"Kurven fahren macht am meisten Spaß." Simones Augen strahlen, wenn man sie auf das Motorradfahren anspricht. Doch es ist keineswegs eine Selbstverständlichkeit, dass die junge Frau auf einem Zweirad mitfahren kann.

Seit Januar 2012 lebt sie im Sozialpsychiatrischen Zentrum (SPZ) in Ebern, das zur Diakonie Bamberg-Forchheim gehört. "Die Mutter hat uns damals kontaktiert und war verzweifelt", berichtet Gabriele Genslein, zuständige Pflegedienstleitung im Haus Pflege des Sozialpsychiatrischen Zentrums.

Die junge Frau hatte zuvor eine niederschmetternde Diagnose erhalten: eine Erkrankung des Kupferstoffwechsels, die vererbt wird und neurologische Schäden verursacht. Die körperlichen Beeinträchtigungen wurden immer schwerwiegender und rissen Simone aus ihrem bisherigen Leben: Gerade hatte sie sich entschieden, ihr Abitur nachzuholen, nachdem sie bereits ihre Ausbildung im kaufmännischen Bereich erfolgreich abgeschlossen hatte. Nachdem sich die Erkrankung verschlimmert hatte, war das nicht mehr möglich.

Sozialpsychiatrische Zentrum bietet Pflege und Familienersatz

Das Team aus Ebern holte die junge Frau nach Unterfranken. Dort plante die Diakonie Bamberg-Forchheim eine Erweiterung zum bestehenden Sozialpsychiatrischen Zentrum: "Viele unserer Klienten und Bewohner kamen in ein Alter, das auch körperliche Pflege notwendig werden ließ. Deshalb ist 2012/13 der Pflegebereich vergrößert worden."
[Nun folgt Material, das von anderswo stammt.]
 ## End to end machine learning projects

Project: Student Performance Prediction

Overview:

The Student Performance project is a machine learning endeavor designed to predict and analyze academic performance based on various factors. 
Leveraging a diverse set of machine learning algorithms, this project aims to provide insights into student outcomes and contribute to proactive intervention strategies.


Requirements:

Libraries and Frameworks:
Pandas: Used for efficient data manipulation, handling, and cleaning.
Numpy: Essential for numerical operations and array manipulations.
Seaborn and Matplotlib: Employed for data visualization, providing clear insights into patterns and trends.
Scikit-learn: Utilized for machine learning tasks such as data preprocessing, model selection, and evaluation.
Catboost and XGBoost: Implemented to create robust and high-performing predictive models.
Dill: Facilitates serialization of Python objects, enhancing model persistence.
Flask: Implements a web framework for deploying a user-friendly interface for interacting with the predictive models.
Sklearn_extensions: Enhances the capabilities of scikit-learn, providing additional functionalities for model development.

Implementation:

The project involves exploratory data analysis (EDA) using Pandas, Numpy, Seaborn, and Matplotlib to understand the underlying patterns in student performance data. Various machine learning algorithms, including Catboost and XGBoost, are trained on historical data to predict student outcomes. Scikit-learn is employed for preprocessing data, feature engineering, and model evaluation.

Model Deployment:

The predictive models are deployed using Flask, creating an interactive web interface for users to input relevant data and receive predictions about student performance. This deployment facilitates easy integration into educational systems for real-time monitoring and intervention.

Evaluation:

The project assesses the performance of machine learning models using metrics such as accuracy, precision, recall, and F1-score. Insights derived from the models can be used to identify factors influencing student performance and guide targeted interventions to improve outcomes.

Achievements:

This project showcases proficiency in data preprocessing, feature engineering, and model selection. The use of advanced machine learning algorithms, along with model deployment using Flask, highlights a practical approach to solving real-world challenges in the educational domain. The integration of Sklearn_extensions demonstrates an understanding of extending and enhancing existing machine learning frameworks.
Den Mitarbeitenden im SPZ sei es sehr wichtig, auch in dieser Lebenssituation den Bewohnern einen Ort anbieten zu können, an dem sie sich weiter gut begleitet wissen. "Wir sind hier für viele Bewohner auch Familienersatz", erklärt die Pflegedienstleiterin. Die pflegebedürftigen, psychisch erkrankten Menschen weiterhin versorgen zu können, sei ein großes Anliegen.

Simone ist die Jüngste im Haus Pflege. "Aber mir gefällt es hier", schmunzelt sie. Schließlich ist durch die räumliche Nähe zum Sozialpsychiatrischen Zentrum mit dem Wohnbereich und der Clearing-Stelle auch die Möglichkeit gegeben, jüngere Menschen zu treffen.
Ein wichtiger Baustein der Arbeit im SPZ ist das Eingehen auf die Biografie der Bewohner und Klienten: "Wichtig für die gezielte Förderung und eine fachlich gute Begleitung, aber auch einfach wichtig für die Seele und das Wohlfühlen unserer Bewohner bei uns im Haus", so Gabriele Genslein.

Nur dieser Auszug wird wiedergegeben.